A Inquietação Moderna

Em direcção a oeste, a movimentação moderna torna-se cada vez maior, de modo que, para os Americanos, os habitantes da Europa na sua totalidade se apresentam como seres que gostam do sossego e dele usufruem, quando estes mesmos, no entanto, voam em confusão como abelhas e vespas. Esta movimentação torna-se tão grande que a cultura superior já não pode madurar os seus frutos; é como se as estações do ano se seguissem umas às outras demasiado depressa. Por falta de sossego, a nossa civilização vai dar a uma nova barbárie. Em nenhuma época, os activos, ou seja, os irrequietos, foram tão considerados. Reforçar em grande medida o elemento contemplativo faz parte, por conseguinte, das necessárias correcções que se tem de efectuar no carácter da humanidade. No entanto, desde já, cada indivíduo, que seja calmo e constante de coração e de cabeça, tem o direito de crer que possui não só um bom temperamento, mas também uma virtude de utilidade geral e que, ao conservar essa atitude, até cumpre uma missão superior.

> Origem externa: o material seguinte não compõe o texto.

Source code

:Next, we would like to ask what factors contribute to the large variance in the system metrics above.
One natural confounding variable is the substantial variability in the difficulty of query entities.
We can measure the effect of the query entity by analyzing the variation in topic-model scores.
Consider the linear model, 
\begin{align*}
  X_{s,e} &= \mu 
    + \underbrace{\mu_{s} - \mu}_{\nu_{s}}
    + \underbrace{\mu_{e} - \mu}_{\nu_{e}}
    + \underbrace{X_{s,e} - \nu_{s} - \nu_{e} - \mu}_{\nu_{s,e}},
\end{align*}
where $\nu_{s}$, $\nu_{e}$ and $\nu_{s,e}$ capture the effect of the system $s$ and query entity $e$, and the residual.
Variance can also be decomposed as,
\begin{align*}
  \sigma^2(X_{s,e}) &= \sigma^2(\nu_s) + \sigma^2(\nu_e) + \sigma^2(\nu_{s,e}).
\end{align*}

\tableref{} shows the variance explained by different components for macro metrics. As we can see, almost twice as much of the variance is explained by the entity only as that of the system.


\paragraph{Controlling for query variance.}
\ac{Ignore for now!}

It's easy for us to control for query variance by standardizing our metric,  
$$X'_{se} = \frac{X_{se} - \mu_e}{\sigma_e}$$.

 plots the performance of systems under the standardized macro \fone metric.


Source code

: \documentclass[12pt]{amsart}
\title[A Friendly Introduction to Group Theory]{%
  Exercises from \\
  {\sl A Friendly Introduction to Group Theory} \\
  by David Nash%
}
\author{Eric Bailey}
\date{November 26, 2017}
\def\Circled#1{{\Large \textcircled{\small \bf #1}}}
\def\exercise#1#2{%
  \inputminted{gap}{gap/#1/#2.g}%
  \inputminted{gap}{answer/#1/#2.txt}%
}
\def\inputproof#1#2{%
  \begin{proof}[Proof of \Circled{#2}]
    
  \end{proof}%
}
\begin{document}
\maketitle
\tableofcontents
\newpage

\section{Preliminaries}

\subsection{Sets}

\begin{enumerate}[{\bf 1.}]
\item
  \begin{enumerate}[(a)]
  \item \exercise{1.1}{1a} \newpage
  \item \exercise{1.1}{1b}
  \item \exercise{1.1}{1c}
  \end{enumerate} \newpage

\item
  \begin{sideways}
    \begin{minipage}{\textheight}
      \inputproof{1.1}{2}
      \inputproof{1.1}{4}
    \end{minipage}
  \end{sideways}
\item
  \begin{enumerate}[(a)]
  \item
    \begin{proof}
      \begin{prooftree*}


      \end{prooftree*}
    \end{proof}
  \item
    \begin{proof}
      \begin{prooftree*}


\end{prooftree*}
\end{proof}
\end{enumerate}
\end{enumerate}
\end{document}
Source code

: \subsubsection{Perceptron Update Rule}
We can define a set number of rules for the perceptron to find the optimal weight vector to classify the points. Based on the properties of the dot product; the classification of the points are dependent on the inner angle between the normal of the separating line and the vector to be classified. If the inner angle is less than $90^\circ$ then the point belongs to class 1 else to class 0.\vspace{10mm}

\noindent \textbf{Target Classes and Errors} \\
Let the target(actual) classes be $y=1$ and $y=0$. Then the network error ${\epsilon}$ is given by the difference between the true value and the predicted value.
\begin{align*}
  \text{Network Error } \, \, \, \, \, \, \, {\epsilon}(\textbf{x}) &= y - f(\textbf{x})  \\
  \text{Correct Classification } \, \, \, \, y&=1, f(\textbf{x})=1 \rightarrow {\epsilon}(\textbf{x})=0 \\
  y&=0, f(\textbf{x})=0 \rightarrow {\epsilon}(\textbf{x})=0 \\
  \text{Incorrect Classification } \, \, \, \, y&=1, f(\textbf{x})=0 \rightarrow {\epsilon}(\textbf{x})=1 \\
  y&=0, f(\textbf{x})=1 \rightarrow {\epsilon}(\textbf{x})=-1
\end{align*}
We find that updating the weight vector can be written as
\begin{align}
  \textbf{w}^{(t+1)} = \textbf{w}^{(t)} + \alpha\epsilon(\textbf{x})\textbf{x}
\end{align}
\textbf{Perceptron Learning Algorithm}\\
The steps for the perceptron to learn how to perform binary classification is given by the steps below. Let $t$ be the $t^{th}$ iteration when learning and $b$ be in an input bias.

Dificultar Equivale a Facilitar e Inversamente

Muita coisa, que em certas fases do homem lhe dificulta a vida, serve, numa fase superior, para lha facilitar, porque esses homens aprenderam a conhecer maiores complicações da vida. O inverso sucede igualmente: é assim, por exemplo, que a religião tem um duplo rosto, conforme uma pessoa ergue para ela o olhar, para que ela o livre da sua cruz e das suas penas, ou baixa para ela o olhar como para as cadeias que lhe foram postas, a fim de que não suba pelos ares demasiado alto.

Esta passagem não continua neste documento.